Вирхову, однако, вопреки тому, что она проповедовала, было ужасно приятно услышать, что кто-то о нем хорошо отозвался и даже восхищался им. Но еще приятней ему было от сознания того, что он с нею, по-видимому, он в какой-то мере нравится ей. То, что он заслужил внимание такой женщины, о которой он столько слышал, красивой, взрослой и умной, подымало его в собственных глазах; о нем, несомненно, должны были говорить еще больше. Он предста вил себе, как встречает, идя с Таней по улице, Ольгу, Льва Владимировича или кого-нибудь еще из их общих знакомых. Правда, его отчасти смущало, что она немного в возрасте, но, с другой стороны, в этом заключался определенный шарм, и, конечно, ее достоинства, ее талантливость, ее знания, ее ум, ее смелость, понимание жизни, которому ему необходимо было у нее научиться для своего сочинительства, перевешивали все остальное. Она была самой женственной, самой изысканной из женщин, которых он встречал, в этом смысле рядом с нею просто нельзя было никого даже поставить близко, — он не уставал перечислять себе ее качества, чтобы совсем подавить внутренние свои же возражения: морщинки, полноватость и тому подобное, что могло явиться его развращенному воображению. Нет, он должен был — выражаясь ее языком — благодарить Бога за то, что ему послали такой подарок, должен был изо всех сил держаться за нее, дабы избавиться от всех своих комплексов неполноценности разом.

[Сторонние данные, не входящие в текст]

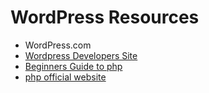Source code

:# WordPress Resources

* WordPress.com
* [Wordpress Developers Site](https://codex.wordpress.org/)
* [Beginners Guide to php](https://www.wpbeginner.com/glossary/php/)
* [php official website](https://www.php.net/docs.php)
<!--stackedit_data:
eyJoaXN0b3J5IjpbMjY0OTY1NDU1XX0=
-->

Они отошли от костра и вернулись на свою лавочку. Опасаясь в эти минуты утратить ее расположение (из-за того, что бывший ее муж хорошо говорил о нем), Вирхов поспешил перевести разговор на другую тему.

— А как вы относитесь к проблеме отъезда? — спросил он. — По-моему, без евреев здесь будет скучно.

— Я уже несколько дней думаю об этом, — сказала она. — Мы с Митей Каганом много говорили об этом. Он у меня тоже часто бывает. — (Вирхова больно кольнуло это «тоже».) — Он и Турчинский. Это приятель Хазина, вы его знаете, да? Очень светлые ребята, просто прелесть. Они собираются уехать.

— Митя?! Он же говорил, что Россия — вторая родина для евреев.

— Ну а теперь он хочет вернуться на свою первую родину. Это резонно, — возразила она, но не без улыбки. — Они пришли ко мне вчера после вашего ухода посоветоваться.

— А вы… не хотели бы уехать?

— Как я могу? Мама умрет, если я даже в шутку заикнусь об этом. Да и зачем мне? Мне остался один путь — монастырь. Ах, если бы вы знали, как я жду этого. Как избавления!

— Да, кстати, — вспомнил Вирхов. — А этот иностранец, который был у отца Владимира. Мне показалось, что он тогда заинтересовался вами как-то особенно. Он что, правда монах, из ордена? Чуть ли не иезуит? Или об этом нельзя говорить?